Leave out all pictures. Return exactly the lines from the top of the material through the line containing "elaborate communication protocols".

== Segment start ==

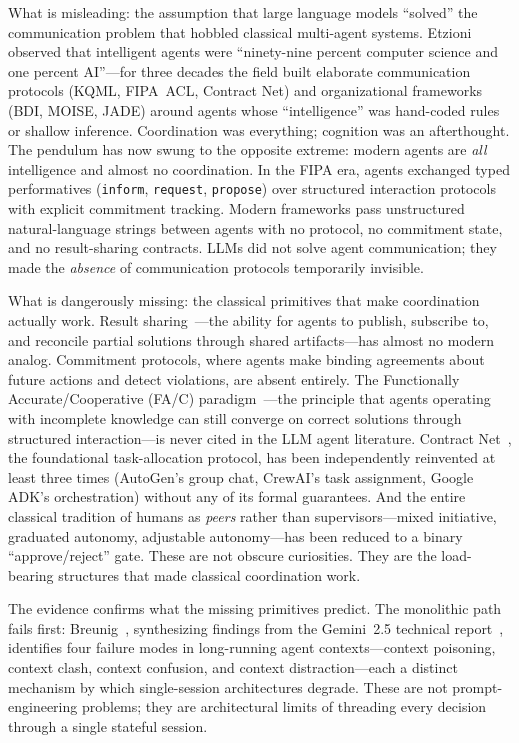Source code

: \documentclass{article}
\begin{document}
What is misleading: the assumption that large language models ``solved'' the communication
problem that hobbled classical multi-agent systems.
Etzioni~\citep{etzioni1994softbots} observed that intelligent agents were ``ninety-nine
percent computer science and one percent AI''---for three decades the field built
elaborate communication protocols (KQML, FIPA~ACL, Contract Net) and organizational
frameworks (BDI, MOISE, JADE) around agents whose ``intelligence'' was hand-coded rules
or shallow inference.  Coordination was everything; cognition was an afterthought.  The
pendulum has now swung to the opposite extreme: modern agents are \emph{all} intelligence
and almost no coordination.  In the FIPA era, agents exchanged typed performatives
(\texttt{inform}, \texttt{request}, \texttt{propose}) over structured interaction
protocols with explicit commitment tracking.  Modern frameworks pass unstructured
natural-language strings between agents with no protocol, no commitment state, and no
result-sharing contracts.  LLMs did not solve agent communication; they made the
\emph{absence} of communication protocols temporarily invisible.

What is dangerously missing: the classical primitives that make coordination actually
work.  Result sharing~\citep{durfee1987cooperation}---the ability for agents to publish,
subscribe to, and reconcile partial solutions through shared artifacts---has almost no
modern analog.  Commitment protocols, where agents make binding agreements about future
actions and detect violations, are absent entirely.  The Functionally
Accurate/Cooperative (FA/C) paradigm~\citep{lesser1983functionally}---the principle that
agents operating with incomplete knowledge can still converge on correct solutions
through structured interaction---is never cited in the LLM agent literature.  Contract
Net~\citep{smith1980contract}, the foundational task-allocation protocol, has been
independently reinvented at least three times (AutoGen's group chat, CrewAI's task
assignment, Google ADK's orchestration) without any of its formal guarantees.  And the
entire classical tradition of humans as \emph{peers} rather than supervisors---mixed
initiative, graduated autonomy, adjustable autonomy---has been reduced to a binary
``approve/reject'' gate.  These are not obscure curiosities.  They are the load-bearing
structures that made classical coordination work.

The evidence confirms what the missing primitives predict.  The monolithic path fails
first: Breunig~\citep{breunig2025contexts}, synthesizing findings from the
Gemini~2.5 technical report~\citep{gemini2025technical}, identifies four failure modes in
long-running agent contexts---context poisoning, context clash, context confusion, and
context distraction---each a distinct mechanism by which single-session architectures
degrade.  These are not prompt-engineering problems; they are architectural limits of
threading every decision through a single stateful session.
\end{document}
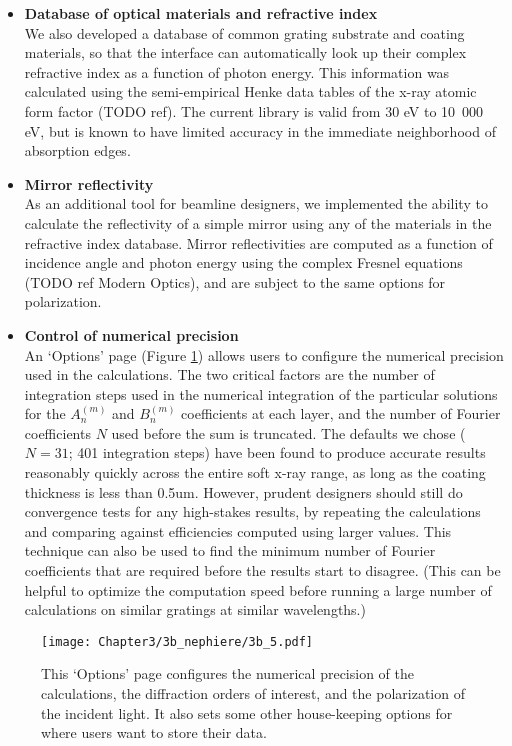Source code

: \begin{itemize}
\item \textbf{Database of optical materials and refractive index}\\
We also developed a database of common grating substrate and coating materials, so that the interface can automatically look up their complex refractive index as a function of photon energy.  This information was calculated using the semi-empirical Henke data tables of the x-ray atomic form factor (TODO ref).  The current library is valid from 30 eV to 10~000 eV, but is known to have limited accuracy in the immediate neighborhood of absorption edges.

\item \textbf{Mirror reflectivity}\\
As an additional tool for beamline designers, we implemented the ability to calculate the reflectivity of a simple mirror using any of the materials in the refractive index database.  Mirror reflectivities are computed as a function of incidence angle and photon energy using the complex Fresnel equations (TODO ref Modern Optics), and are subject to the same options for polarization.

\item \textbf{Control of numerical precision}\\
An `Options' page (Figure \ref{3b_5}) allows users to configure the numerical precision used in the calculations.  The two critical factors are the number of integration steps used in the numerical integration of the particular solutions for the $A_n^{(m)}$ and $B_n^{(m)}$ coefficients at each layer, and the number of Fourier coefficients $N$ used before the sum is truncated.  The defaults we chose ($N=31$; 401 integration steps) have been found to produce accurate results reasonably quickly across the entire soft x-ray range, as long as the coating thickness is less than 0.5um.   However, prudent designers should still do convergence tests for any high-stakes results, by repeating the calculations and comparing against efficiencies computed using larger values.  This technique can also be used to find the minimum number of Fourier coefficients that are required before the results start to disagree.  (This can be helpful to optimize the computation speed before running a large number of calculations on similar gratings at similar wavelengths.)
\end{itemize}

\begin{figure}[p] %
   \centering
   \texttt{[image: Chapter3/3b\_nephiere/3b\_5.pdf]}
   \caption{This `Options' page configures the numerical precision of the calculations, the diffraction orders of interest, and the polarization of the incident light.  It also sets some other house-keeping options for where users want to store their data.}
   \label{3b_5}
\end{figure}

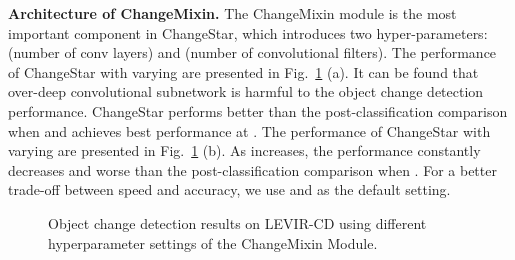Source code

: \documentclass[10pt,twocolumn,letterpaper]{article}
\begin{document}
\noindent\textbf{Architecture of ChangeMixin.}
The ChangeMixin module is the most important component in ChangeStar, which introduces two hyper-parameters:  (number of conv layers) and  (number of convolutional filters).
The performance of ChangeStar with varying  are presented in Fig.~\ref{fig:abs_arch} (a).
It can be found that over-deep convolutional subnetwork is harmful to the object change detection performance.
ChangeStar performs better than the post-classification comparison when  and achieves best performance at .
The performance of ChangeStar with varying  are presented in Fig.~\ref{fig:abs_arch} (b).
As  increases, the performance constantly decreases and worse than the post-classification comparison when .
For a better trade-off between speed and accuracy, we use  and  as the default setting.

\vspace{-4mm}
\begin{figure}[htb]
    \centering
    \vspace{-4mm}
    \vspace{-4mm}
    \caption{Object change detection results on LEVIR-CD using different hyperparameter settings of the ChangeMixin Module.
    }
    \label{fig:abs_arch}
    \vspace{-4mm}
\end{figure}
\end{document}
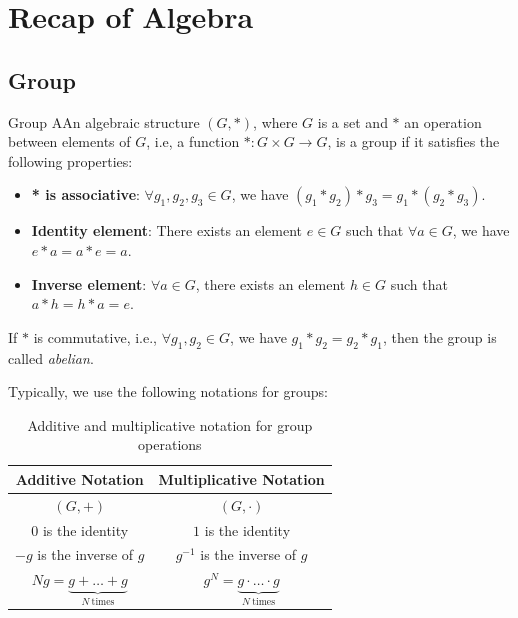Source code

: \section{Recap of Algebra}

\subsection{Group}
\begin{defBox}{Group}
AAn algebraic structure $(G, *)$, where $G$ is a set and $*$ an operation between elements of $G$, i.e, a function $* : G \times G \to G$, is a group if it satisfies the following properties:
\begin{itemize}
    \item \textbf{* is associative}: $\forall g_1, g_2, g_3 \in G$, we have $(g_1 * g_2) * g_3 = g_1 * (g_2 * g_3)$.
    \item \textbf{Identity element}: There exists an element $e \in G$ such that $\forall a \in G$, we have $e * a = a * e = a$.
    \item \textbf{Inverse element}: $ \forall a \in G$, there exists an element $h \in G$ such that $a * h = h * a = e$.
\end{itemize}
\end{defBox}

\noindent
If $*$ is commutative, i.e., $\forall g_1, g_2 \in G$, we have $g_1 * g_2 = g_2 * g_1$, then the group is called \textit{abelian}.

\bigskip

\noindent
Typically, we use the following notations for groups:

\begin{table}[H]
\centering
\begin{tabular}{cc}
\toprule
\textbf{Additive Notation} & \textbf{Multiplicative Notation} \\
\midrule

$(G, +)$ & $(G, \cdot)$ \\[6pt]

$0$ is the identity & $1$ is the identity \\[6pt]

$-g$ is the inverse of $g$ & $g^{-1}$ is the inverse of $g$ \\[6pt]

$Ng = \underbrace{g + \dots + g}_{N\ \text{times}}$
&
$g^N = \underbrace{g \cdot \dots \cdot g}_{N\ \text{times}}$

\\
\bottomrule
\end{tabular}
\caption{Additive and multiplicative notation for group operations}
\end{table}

== Segment end ==

SOLUTION BELOW:
Source code

: \documentclass{article}
\begin{document}
What is misleading: the assumption that large language models ``solved'' the communication
problem that hobbled classical multi-agent systems.
Etzioni~\citep{etzioni1994softbots} observed that intelligent agents were ``ninety-nine
percent computer science and one percent AI''---for three decades the field built
elaborate communication protocols (KQML, FIPA~ACL, Contract Net) and organizational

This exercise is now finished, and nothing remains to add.